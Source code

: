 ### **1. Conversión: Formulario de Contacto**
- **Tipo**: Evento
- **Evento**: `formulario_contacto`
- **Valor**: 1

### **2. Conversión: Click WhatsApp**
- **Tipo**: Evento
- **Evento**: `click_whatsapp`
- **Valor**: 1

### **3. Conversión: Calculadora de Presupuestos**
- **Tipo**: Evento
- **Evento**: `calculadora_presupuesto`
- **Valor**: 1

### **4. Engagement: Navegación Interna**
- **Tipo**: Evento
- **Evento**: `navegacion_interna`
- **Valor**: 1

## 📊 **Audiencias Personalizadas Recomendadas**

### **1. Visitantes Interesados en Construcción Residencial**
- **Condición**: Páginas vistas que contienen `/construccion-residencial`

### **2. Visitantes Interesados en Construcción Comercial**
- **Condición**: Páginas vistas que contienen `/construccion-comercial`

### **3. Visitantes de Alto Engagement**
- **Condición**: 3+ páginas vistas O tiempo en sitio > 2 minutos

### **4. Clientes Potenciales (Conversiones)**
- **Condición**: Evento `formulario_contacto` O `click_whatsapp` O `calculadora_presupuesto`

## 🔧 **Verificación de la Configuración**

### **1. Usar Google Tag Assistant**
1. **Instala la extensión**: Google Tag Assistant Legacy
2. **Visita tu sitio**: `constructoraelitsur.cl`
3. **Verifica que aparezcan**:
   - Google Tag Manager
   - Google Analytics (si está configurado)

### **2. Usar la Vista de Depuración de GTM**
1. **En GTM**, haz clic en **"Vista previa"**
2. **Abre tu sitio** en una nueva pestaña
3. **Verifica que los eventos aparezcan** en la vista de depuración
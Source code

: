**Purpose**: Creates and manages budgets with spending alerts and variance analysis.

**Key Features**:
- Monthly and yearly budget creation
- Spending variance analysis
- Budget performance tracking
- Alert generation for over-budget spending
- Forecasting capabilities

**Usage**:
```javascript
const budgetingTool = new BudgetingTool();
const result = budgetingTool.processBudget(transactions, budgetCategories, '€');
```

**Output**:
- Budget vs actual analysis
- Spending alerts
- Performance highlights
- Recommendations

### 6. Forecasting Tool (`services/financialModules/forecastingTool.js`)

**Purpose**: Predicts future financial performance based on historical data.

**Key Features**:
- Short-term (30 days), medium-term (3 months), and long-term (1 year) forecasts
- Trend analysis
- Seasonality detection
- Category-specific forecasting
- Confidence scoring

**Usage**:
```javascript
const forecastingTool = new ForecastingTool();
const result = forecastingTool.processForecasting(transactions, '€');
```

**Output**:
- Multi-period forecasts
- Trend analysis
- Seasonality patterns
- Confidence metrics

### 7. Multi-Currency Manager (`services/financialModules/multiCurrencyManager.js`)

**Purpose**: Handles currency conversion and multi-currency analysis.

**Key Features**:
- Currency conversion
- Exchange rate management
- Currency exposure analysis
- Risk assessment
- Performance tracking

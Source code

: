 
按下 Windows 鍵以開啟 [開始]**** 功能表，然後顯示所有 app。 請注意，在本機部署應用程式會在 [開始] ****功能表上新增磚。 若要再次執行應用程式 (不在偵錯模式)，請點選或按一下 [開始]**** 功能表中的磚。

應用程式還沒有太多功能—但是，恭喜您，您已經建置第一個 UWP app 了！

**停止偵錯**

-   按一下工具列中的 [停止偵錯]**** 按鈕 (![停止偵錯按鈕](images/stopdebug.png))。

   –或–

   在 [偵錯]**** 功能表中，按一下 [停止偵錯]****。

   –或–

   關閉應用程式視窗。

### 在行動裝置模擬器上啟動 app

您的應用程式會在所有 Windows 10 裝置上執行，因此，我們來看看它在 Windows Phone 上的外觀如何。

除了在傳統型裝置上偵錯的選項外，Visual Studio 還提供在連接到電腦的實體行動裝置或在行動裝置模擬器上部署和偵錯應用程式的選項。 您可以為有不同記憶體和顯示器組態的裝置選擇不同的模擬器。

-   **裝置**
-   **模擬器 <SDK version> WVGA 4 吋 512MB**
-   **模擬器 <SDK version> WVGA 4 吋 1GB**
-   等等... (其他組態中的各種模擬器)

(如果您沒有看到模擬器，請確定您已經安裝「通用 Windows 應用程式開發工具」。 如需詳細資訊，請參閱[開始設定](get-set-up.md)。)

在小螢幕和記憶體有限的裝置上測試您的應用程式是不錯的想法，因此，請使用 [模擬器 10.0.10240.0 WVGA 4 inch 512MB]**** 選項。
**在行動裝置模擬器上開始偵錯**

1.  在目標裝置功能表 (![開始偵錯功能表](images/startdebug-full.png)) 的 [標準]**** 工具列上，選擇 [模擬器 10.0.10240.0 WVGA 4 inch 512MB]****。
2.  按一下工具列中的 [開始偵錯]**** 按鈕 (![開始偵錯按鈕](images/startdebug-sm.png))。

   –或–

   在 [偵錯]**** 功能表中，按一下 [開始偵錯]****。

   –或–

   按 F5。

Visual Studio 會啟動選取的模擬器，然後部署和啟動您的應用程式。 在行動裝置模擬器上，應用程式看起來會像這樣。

=====

EXERCISE DESCRIPTION: Scan the material above for "sitio". Copy every line where it appears.

SOLUTION FOR THIS PROBLEM:
- **Condición**: 3+ páginas vistas O tiempo en sitio > 2 minutos
2. **Visita tu sitio**: `constructoraelitsur.cl`
2. **Abre tu sitio** en una nueva pestaña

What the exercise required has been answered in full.